Brent futures ($66.50)
The resistance at $66 was finally breached last week after several attempts in the preceding weeks. However, there is one more hurdle at $68 for us to classify this upswing to have overturned the trend bullish.
A breakout of $68 can trigger a rally to $70 and $75. A rally past $68 would also confirm an inverted head and shoulder pattern, though one wouldn’t call the pattern as defined by texts. Nevertheless, a move above $75 will add more momentum to the bulls.
The contract can find support at $64 and $62.
MCX-Crude oil (₹5,534)
Crude oil futures (Jun) rallied last week on the back of the support at ₹5,170. The upmove has gone past the resistance at ₹5,450, opening the door for further rally.
Notably, the breakout of ₹5,450 has confirmed an inverted head and shoulder pattern, indicating a bullish trend reversal. As per this chart set-up, crude oil futures can rise to ₹6,100.

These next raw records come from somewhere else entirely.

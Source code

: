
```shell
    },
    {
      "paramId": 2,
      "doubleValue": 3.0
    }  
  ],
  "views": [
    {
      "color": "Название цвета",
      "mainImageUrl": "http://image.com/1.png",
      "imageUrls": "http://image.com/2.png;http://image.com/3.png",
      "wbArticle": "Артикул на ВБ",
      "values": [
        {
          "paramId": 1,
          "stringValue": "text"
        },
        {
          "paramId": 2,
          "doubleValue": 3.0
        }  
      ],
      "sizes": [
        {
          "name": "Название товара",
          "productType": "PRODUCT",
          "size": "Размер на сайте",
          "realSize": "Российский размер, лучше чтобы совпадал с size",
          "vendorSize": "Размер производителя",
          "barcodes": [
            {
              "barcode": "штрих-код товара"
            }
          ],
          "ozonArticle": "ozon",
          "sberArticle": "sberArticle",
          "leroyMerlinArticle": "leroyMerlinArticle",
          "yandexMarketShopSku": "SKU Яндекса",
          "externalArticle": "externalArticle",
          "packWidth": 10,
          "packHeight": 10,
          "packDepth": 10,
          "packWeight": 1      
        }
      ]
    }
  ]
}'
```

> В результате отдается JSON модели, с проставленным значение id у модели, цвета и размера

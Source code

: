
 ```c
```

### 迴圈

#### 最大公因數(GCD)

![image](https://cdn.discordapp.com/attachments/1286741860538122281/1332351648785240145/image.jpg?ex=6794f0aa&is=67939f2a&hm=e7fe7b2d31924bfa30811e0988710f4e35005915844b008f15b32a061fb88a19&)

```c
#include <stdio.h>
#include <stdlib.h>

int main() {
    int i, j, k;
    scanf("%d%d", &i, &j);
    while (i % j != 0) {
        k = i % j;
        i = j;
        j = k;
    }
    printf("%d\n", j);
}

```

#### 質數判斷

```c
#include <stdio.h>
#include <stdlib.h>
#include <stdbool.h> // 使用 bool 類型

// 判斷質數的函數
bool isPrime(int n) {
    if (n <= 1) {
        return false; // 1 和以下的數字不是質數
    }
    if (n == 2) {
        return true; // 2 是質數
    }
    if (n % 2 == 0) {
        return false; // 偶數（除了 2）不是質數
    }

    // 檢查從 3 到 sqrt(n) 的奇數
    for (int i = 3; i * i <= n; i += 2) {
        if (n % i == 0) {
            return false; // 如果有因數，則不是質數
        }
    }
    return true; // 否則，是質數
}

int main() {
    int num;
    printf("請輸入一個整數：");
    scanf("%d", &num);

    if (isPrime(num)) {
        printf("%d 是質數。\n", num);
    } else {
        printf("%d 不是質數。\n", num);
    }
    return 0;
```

Though MCX crude oil futures has confirmed an inverted head and shoulder pattern, the Brent crude oil futures is yet to do so. Hence, traders can take the breakout in the domestic market futures with a pinch of salt.
Nearest support levels from the current level of ₹5,534 are at ₹5,450 and ₹5,170. So long as ₹5,170 holds true, the bias will remain bullish.
Trade strategy: Buy crude oil futures (Jun) at ₹5,530. Target and stop-loss can be ₹6,100 and ₹5,250 respectively.